Quickstart to ML with dabl¶
Let’s dive right in!
Let’s start with the classic. You have the titanic.csv file and want to predict whether a passenger survived or not based on the information about the passenger in that file. We know, for tabular data like this, pandas is our friend. Clearly we need to start with loading our data:
>>> import pandas as pd
>>> import dabl
>>> titanic = pd.read_csv(dabl.datasets.data_path("titanic.csv"))
Let’s familiarize ourself with the data a bit; what’s the shape, what are the columns, what do they look like?
>>> titanic.shape
(1309, 14)
>>> titanic.head()
pclass survived ... body home.dest
0 1 1 ... ? St Louis, MO
1 1 1 ... ? Montreal, PQ / Chesterville, ON
2 1 0 ... ? Montreal, PQ / Chesterville, ON
3 1 0 ... 135 Montreal, PQ / Chesterville, ON
4 1 0 ... ? Montreal, PQ / Chesterville, ON
[5 rows x 14 columns]
So far so good! There’s already a bunch of things going on in the data that we can see here, but let’s ask dabl what it thinks by cleaning up the data:
>>> titanic_clean = dabl.clean(titanic, verbose=0)
This provides us with lots of information about what is happening in the different columns. In this case, we might have been able to figure this out quickly from the call to head, but in larger datasets this might be a bit tricky. For example we can see that there are several dirty columns with “?” in it. This is probably a marker for a missing value and we could go back and fix our parsing of the CSV, but let’s try and continue with what dabl is doing automatically for now. In dabl, we can also get a best guess of the column types in a convenient format:
>>> types = dabl.detect_types(titanic_clean)
>>> print(types)
continuous dirty_float ... free_string useless
pclass False False ... False False
survived False False ... False False
name False False ... True False
sex False False ... False False
sibsp False False ... False False
parch False False ... False False
ticket False False ... True False
cabin False False ... True False
embarked False False ... False False
boat False False ... False False
home.dest False False ... True False
age_? False False ... False False
age_dabl_continuous True False ... False False
fare_? False False ... False True
fare_dabl_continuous True False ... False False
body_? False False ... False False
body_dabl_continuous True False ... False False
[17 rows x 7 columns]
Having a very rough idea of the shape of our data, we can now start looking at the actual content. The easiest way to do that is using visualization of univariate and bivariate patterns. With plot, we can create plot of the features deemed most important for our task.
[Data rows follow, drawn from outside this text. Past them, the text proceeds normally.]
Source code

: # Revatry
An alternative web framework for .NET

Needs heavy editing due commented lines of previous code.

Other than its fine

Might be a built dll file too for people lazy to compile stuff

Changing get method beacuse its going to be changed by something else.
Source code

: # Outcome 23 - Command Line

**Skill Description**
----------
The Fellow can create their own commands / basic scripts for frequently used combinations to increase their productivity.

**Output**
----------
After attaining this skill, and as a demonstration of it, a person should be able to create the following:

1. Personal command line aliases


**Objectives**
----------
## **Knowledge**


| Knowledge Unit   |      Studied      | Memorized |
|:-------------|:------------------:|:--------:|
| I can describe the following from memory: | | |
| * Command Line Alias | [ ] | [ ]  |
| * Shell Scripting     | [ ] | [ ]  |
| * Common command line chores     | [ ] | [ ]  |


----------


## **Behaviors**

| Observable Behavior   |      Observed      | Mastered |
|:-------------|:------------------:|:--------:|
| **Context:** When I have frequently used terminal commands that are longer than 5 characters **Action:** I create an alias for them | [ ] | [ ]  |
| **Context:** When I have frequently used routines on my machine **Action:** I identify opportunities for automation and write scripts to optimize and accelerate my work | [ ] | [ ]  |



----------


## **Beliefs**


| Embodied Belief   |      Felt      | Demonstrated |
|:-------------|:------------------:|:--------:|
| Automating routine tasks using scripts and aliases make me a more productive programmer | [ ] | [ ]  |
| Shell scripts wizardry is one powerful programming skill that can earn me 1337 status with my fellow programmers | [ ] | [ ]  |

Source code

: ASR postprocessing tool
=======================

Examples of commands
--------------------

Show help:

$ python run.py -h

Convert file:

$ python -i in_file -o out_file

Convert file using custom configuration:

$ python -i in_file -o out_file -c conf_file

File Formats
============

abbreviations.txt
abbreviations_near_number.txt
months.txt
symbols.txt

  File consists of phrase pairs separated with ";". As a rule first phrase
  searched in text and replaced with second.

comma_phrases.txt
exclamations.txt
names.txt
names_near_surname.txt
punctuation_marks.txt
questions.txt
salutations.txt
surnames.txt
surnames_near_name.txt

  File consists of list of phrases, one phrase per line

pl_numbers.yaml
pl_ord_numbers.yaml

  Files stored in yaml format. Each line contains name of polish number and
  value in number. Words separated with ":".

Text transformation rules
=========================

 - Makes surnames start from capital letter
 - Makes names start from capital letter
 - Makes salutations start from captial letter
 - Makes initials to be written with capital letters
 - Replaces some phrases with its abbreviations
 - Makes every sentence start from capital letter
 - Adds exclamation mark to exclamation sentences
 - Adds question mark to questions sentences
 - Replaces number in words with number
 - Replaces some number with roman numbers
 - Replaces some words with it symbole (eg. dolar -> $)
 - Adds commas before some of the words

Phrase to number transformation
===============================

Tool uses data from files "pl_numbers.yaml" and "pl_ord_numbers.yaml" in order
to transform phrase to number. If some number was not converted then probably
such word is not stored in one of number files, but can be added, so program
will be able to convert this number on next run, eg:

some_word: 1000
>>> dabl.plot(titanic, 'survived')
Target looks like classification
Linear Discriminant Analysis training set score: 0.578
[[<Figure size 1500x1500 with 30 Axes>, <Figure size 1600x400 with 4 Axes>, <Figure size 640x480 with 1 Axes>], None]
Finally, we can find an initial model for our data. The SimpleClassifier does all the work for us. It implements the familiar scikit-learn API of fit and predict. Alternatively we could also use the same interface as before and pass the whole data frame and specify the target column.
>>> fc = dabl.SimpleClassifier(random_state=0)
>>> X = titanic_clean.drop("survived", axis=1)
>>> y = titanic_clean.survived
>>> fc.fit(X, y)
DummyClassifier(strategy='prior')
accuracy: 0.618 average_precision: 0.382 recall_macro: 0.500 roc_auc: 0.500
new best (using recall_macro):
accuracy 0.618
average_precision 0.382
recall_macro 0.500
roc_auc 0.500
Name: DummyClassifier(strategy='prior'), dtype: float64
GaussianNB()
accuracy: 0.897 average_precision: 0.870 recall_macro: 0.902 roc_auc: 0.919
new best (using recall_macro):
accuracy 0.897
average_precision 0.870
recall_macro 0.902
roc_auc 0.919
Name: GaussianNB(), dtype: float64
MultinomialNB()
accuracy: 0.888 average_precision: 0.981 recall_macro: 0.891 roc_auc: 0.985
DecisionTreeClassifier(class_weight='balanced', max_depth=1)
accuracy: 0.976 average_precision: 0.954 recall_macro: 0.971 roc_auc: 0.971
new best (using recall_macro):
accuracy 0.976
average_precision 0.954
recall_macro 0.971
roc_auc 0.971
Name: DecisionTreeClassifier(class_weight='balanced', max_depth=1), dtype: float64
DecisionTreeClassifier(class_weight='balanced', max_depth=5)
accuracy: 0.957 average_precision: 0.943 recall_macro: 0.953 roc_auc: 0.970
DecisionTreeClassifier(class_weight='balanced', min_impurity_decrease=0.01)
accuracy: 0.976 average_precision: 0.954 recall_macro: 0.971 roc_auc: 0.971
LogisticRegression(C=0.1, class_weight='balanced')
accuracy: 0.963 average_precision: 0.986 recall_macro: 0.961 roc_auc: 0.989
Best model:
DecisionTreeClassifier(class_weight='balanced', max_depth=1)
Best Scores:
accuracy 0.976
average_precision 0.954
recall_macro 0.971
roc_auc 0.971
Name: DecisionTreeClassifier(class_weight='balanced', max_depth=1), dtype: float64
SimpleClassifier(random_state=0, refit=True, verbose=1)